What this task involves:
Print the lines that run from the line with "- CPU N100 4 cores 4 threads" to the line with "(备注：Github流量卡)", keeping both end lines, exactly as they appear in the entries below, and nothing else.

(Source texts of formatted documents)
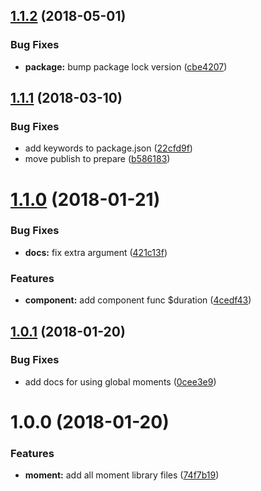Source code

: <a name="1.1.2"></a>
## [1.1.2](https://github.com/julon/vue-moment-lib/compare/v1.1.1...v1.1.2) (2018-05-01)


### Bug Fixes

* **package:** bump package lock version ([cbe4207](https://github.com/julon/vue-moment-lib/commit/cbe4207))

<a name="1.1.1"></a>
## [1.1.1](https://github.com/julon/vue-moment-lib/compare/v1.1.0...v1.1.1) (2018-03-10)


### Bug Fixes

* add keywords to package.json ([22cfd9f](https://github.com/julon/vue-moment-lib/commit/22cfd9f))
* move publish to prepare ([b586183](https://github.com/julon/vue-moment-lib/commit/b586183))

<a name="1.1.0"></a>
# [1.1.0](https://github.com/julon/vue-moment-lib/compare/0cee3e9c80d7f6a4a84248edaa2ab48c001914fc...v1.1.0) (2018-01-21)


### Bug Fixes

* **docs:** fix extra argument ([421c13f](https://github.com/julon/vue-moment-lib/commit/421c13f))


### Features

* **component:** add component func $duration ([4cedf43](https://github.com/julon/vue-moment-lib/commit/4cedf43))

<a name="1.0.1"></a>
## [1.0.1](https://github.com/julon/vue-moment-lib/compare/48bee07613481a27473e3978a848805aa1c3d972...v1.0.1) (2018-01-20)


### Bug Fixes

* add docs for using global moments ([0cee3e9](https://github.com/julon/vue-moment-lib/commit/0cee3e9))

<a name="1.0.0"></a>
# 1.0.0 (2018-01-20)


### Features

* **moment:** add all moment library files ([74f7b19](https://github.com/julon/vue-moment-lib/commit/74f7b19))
==
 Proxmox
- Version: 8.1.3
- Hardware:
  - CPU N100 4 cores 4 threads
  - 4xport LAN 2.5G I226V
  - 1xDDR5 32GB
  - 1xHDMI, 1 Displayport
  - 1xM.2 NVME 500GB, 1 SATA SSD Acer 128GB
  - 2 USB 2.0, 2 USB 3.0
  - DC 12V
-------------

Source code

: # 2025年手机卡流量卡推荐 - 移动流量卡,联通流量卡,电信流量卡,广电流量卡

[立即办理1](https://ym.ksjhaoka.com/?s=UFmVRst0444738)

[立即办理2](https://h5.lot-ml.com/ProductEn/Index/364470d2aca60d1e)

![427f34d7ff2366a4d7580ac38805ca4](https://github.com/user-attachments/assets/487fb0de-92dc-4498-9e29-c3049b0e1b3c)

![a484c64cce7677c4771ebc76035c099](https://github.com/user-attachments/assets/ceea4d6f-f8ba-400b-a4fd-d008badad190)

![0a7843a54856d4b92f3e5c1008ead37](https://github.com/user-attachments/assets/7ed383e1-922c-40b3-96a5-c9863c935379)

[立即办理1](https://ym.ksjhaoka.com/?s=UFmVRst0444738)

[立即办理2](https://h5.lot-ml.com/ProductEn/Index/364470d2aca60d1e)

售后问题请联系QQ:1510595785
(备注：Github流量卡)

Exercise solution:
  - CPU N100 4 cores 4 threads
  - 4xport LAN 2.5G I226V
  - 1xDDR5 32GB
  - 1xHDMI, 1 Displayport
  - 1xM.2 NVME 500GB, 1 SATA SSD Acer 128GB
  - 2 USB 2.0, 2 USB 3.0
  - DC 12V
-------------

Source code

: # 2025年手机卡流量卡推荐 - 移动流量卡,联通流量卡,电信流量卡,广电流量卡

[立即办理1](https://ym.ksjhaoka.com/?s=UFmVRst0444738)

[立即办理2](https://h5.lot-ml.com/ProductEn/Index/364470d2aca60d1e)

![427f34d7ff2366a4d7580ac38805ca4](https://github.com/user-attachments/assets/487fb0de-92dc-4498-9e29-c3049b0e1b3c)

![a484c64cce7677c4771ebc76035c099](https://github.com/user-attachments/assets/ceea4d6f-f8ba-400b-a4fd-d008badad190)

![0a7843a54856d4b92f3e5c1008ead37](https://github.com/user-attachments/assets/7ed383e1-922c-40b3-96a5-c9863c935379)

[立即办理1](https://ym.ksjhaoka.com/?s=UFmVRst0444738)

[立即办理2](https://h5.lot-ml.com/ProductEn/Index/364470d2aca60d1e)

售后问题请联系QQ:1510595785
(备注：Github流量卡)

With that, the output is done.